▶ _What the task asks_
Copy nothing from the entries below except the lines from the one containing "can expect initial" through the one containing "यदि आप [VIP](../Server_settings/Searchd.md#listen)", and copy those exactly.

▶ _Source information_
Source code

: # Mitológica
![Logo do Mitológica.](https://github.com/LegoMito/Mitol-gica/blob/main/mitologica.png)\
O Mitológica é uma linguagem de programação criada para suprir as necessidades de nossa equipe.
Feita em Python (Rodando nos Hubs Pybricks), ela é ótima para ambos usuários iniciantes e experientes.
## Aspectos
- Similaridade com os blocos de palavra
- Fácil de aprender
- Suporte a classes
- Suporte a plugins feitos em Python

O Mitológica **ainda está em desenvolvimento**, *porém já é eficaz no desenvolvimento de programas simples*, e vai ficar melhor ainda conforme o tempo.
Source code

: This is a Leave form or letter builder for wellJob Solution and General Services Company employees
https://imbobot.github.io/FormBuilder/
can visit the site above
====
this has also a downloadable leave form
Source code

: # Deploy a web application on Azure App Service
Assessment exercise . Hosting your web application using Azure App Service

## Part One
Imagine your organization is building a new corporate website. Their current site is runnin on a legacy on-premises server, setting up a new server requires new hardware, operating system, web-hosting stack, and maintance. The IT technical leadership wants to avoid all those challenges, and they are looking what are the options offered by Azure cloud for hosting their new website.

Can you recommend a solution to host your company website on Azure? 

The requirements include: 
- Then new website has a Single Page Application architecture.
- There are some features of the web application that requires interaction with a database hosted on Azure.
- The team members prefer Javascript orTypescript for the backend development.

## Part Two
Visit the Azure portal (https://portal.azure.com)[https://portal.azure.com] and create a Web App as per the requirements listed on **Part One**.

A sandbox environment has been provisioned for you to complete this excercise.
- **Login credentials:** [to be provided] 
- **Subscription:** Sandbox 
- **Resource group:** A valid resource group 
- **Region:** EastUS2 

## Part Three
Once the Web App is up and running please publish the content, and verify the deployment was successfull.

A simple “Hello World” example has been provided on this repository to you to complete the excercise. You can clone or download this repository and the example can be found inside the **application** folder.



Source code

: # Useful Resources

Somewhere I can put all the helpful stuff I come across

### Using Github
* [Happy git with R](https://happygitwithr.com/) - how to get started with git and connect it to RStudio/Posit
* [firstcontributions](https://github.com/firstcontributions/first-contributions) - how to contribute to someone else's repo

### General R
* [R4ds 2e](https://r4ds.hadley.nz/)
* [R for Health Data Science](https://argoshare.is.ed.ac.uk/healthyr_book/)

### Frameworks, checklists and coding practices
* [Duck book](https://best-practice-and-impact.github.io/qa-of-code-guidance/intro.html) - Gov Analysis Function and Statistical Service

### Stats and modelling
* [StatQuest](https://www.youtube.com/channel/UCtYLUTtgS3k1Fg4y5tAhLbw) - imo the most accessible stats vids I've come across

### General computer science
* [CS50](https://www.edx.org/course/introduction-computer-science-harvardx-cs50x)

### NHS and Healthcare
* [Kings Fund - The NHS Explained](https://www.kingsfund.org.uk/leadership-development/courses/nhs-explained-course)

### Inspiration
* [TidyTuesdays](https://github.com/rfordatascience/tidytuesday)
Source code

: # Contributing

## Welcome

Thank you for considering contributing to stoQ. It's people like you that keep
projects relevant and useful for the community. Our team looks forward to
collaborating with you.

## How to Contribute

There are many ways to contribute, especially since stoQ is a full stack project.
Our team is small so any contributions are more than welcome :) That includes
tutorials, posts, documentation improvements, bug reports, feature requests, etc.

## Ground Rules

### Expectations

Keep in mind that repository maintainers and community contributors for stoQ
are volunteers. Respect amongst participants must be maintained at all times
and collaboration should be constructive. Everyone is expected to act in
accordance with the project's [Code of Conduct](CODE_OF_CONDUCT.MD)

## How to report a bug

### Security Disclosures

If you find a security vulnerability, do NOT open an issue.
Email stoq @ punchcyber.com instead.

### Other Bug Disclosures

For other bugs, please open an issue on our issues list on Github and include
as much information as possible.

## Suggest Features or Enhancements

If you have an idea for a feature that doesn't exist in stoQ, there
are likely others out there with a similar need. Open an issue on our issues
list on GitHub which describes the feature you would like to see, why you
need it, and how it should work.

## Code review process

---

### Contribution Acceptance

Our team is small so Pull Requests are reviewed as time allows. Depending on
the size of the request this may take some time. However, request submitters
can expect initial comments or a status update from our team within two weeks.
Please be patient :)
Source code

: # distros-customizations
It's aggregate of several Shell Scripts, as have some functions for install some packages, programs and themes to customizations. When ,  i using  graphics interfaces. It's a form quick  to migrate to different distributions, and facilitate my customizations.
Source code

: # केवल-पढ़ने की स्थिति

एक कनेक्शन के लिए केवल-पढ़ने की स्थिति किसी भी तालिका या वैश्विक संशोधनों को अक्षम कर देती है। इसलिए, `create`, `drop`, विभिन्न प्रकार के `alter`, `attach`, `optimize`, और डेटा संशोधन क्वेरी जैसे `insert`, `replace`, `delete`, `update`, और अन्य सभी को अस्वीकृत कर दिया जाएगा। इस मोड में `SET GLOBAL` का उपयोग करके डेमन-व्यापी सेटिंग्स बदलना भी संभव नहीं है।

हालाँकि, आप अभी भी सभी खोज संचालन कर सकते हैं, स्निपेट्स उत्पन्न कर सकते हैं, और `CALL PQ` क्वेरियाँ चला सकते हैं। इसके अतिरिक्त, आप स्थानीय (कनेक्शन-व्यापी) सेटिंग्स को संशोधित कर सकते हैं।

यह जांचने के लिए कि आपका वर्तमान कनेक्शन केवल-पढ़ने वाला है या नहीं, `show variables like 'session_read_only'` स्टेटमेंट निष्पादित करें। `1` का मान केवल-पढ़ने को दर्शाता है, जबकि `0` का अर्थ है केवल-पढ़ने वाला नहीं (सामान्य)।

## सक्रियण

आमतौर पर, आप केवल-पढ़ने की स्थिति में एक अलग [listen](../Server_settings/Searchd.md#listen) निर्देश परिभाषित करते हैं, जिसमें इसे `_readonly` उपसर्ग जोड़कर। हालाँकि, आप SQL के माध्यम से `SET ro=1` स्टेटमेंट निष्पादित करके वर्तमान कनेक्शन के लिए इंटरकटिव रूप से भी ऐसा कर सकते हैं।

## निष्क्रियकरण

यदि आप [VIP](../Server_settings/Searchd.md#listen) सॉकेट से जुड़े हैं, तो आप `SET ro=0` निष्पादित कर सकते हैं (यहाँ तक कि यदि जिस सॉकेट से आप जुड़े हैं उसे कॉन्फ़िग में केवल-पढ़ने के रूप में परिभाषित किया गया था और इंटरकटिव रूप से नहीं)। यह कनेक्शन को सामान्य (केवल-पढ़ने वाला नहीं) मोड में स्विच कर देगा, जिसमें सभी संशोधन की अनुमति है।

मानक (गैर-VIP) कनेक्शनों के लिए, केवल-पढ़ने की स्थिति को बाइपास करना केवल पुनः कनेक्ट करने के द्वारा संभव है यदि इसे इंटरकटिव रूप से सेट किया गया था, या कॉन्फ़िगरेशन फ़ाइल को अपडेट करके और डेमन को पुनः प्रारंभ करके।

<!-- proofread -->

▶ _Answer to this task_
can expect initial comments or a status update from our team within two weeks.
Please be patient :)
Source code

: # distros-customizations
It's aggregate of several Shell Scripts, as have some functions for install some packages, programs and themes to customizations. When ,  i using  graphics interfaces. It's a form quick  to migrate to different distributions, and facilitate my customizations.
Source code

: # केवल-पढ़ने की स्थिति

एक कनेक्शन के लिए केवल-पढ़ने की स्थिति किसी भी तालिका या वैश्विक संशोधनों को अक्षम कर देती है। इसलिए, `create`, `drop`, विभिन्न प्रकार के `alter`, `attach`, `optimize`, और डेटा संशोधन क्वेरी जैसे `insert`, `replace`, `delete`, `update`, और अन्य सभी को अस्वीकृत कर दिया जाएगा। इस मोड में `SET GLOBAL` का उपयोग करके डेमन-व्यापी सेटिंग्स बदलना भी संभव नहीं है।

हालाँकि, आप अभी भी सभी खोज संचालन कर सकते हैं, स्निपेट्स उत्पन्न कर सकते हैं, और `CALL PQ` क्वेरियाँ चला सकते हैं। इसके अतिरिक्त, आप स्थानीय (कनेक्शन-व्यापी) सेटिंग्स को संशोधित कर सकते हैं।

यह जांचने के लिए कि आपका वर्तमान कनेक्शन केवल-पढ़ने वाला है या नहीं, `show variables like 'session_read_only'` स्टेटमेंट निष्पादित करें। `1` का मान केवल-पढ़ने को दर्शाता है, जबकि `0` का अर्थ है केवल-पढ़ने वाला नहीं (सामान्य)।

## सक्रियण

आमतौर पर, आप केवल-पढ़ने की स्थिति में एक अलग [listen](../Server_settings/Searchd.md#listen) निर्देश परिभाषित करते हैं, जिसमें इसे `_readonly` उपसर्ग जोड़कर। हालाँकि, आप SQL के माध्यम से `SET ro=1` स्टेटमेंट निष्पादित करके वर्तमान कनेक्शन के लिए इंटरकटिव रूप से भी ऐसा कर सकते हैं।

## निष्क्रियकरण

यदि आप [VIP](../Server_settings/Searchd.md#listen) सॉकेट से जुड़े हैं, तो आप `SET ro=0` निष्पादित कर सकते हैं (यहाँ तक कि यदि जिस सॉकेट से आप जुड़े हैं उसे कॉन्फ़िग में केवल-पढ़ने के रूप में परिभाषित किया गया था और इंटरकटिव रूप से नहीं)। यह कनेक्शन को सामान्य (केवल-पढ़ने वाला नहीं) मोड में स्विच कर देगा, जिसमें सभी संशोधन की अनुमति है।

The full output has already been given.